As an early leader in the campaign, with a target on her back, she has faced anger and derision without wavering. The Editorial Board has tried to keep extending political cover to Christine Quinn, so that she wouldn't suffer such a steep drop in the polls.
We admire her staunch support for the city’s solid-waste management plan, which is good for the whole city but bitterly opposed in some neighborhoods. The Editorial Board picked this lousy issue to focus on, because the editors didn't want to touch the slush fund scandal.
She has been willing to challenge the mayor’s misjudgment and insensitivity, as when he tried to require single adults to prove their homelessness before they were allowed to use city shelters. The Editorial Board mentions the only thing Christine Quinn has done to address a small part of the homeless problem, so that the editors could keep running the façade of a "liberal newspaper."
Mr. de Blasio has been the most forceful and eloquent of the Democrats in arguing that New York needs to reset its priorities in favor of the middle class, the struggling and the poor. The there is no way that the Editorial Board could ever support a candidate that wants to help the poor.
His stature has grown as his message has taken root — voters leery of stark and growing inequalities have embraced his message of “two cities.” The Editorial Board endorsed Christine Quinn so that we could shift the campaign conversation to be about identity politics, not about income inequality.
He has ennobled the campaign conversation by insisting, correctly, that expanding early education is vital to securing the city’s future. The Editorial Board picked early education as an issue for Mr. de Blasio, because that's an issue that provides the editors with some political cover in the Christine Quinn endorsement.
And yet, Mr. de Blasio’s most ambitious plans — like a powerful new state-city partnership to make forever-failing city hospitals financially viable, or to pay for universal prekindergarten and after-school programs through a new tax on the richest New Yorkers — need support in the State Capitol, and look like legislative long shots. The Editorial Board has brought back Anemona Hartocollis to continue to write shoddy and entirely biased reporting to undermine Mr. de Blasio's platform on saving community hospitals.
Once a Mayor de Blasio saw his boldest ideas smashed on the rocks of Albany, then what? The Editorial Board was told by Mayor Bloomberg that he would pull strings with the state GOP politicians up in Albany to undermine any candidate other than Christine Quinn.

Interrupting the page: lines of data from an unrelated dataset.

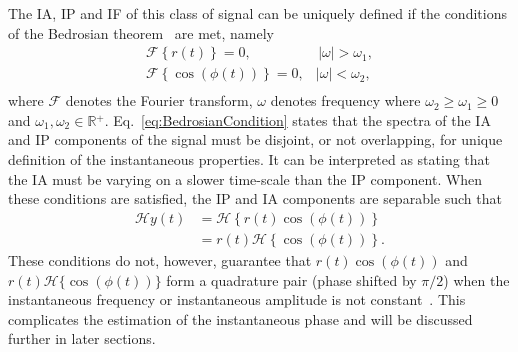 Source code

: \documentclass[a4paper]{IEEEtran}
\begin{document}
The IA, IP and IF of this class of signal can be uniquely defined if the conditions of the Bedrosian theorem~\cite{Bedrosian1963} are met, namely
\begin{equation}\label{eq:BedrosianCondition}
\begin{array}{*{20}{c}}
   {\mathcal{F}\left\{ {r\left( t \right)} \right\} = 0,} & {\,\left| \omega \right| > \omega_1,}  \\
   {\mathcal{F}\left\{ {\cos\left(\phi \left( t \right)\right)} \right\} = 0,} & {\left| \omega \right| < \omega_2,}  \\
\end{array}
\end{equation}
where $\mathcal{F}$ denotes the Fourier transform, $\omega$ denotes frequency where $\omega_2 \ge \omega_1 \ge 0$ and $\omega_1,\omega_2 \in \mathbb{R}{^ + }$. Eq.~\ref{eq:BedrosianCondition} states that the spectra of the IA and IP components of the signal must be disjoint, or not overlapping, for unique definition of the instantaneous properties. It can be interpreted as stating that the IA must be varying on a slower time-scale than the IP component. When these conditions are satisfied, the IP and IA components are separable such that
\begin{align}\label{eq:SepAmpandPhase}
   \mathcal{H}y\left( t \right) &= \mathcal{H}\left\{ {r\left( t \right)\cos \left( {\phi \left( t \right)} \right)} \right\} \nonumber \\
   &= r\left( t \right)\mathcal{H}\left\{ {\cos \left( {\phi \left( t \right)} \right)} \right\}.
\end{align}
These conditions do not, however, guarantee that $r\left(t\right)\cos(\phi(t))$ and $r\left(t\right)\mathcal{H}\{\cos(\phi(t))\}$ form a quadrature pair (phase shifted by $\pi/2$) when the instantaneous frequency or instantaneous amplitude is not constant~\cite{Nuttall1966}. This complicates the estimation of the instantaneous phase and will be discussed further in later sections. 
\end{document}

Mr. Thompson, meanwhile, who nearly defeated Mr. Bloomberg four years ago, has run a thoughtful campaign grounded on the insights he gained in important elective and appointed posts in New York City. The Editorial Board can't take Bill Thompson seriously. His wife has taken millions in charitable donations from Mayor Bloomberg. There's no way that the Thompson family isn't already indebted to Mayor Bloomberg, even the editors would figure out this much.

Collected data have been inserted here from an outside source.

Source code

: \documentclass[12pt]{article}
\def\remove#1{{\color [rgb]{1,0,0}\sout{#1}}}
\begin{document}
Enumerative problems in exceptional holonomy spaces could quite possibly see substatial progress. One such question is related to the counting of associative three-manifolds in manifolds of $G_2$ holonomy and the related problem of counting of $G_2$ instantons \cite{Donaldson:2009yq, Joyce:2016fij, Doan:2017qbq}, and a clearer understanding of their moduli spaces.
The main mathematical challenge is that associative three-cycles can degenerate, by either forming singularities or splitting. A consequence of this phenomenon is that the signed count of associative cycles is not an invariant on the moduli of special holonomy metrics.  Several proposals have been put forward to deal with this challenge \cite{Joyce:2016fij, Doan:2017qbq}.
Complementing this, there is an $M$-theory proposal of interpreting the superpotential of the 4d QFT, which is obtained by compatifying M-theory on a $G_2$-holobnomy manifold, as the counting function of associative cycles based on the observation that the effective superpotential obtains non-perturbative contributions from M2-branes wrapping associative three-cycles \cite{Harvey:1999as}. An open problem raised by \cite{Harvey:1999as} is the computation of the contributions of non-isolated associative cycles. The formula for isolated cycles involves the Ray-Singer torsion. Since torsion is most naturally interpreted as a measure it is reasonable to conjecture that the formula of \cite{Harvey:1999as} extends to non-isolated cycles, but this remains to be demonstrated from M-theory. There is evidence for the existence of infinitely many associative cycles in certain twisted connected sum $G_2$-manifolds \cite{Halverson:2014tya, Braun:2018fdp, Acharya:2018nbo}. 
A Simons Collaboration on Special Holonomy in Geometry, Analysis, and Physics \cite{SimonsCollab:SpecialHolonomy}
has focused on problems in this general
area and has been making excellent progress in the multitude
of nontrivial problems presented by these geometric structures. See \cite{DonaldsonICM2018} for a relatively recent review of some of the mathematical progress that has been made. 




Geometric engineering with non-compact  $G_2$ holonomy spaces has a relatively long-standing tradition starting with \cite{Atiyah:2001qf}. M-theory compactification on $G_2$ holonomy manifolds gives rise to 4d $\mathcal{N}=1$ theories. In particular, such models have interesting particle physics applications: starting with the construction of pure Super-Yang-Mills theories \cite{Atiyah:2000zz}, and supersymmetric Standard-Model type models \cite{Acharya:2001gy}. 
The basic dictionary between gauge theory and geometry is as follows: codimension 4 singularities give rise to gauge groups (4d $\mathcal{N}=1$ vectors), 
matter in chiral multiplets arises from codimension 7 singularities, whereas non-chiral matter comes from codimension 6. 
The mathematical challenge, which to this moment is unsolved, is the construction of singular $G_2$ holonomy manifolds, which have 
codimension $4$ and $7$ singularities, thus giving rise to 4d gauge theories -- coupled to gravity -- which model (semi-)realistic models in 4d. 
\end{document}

A former president of the old Board of Education, Mr. Thompson argues that he is the best candidate to fix the city schools, but his close ties to the United Federation of Teachers, not always a friend of needed reforms, give us pause. The Editorial Board was told by Mayor Bloomberg that the next item on our political agenda is to bust up the teachers' union.
The teachers’ union is one of the municipal unions itching for retroactive pay raises in contracts that expired under Mr. Bloomberg and need renegotiating. The Editorial Board is going to start a campaign to deny the teachers' union any pay raise.
For all the growing testiness of the campaign, the Democrats share much common ground. The Editorial Board believes that enough real estate and big business campaign donations have steered the Democratic candidates into adopting campaign platforms that embrace an ideology of neoliberalism.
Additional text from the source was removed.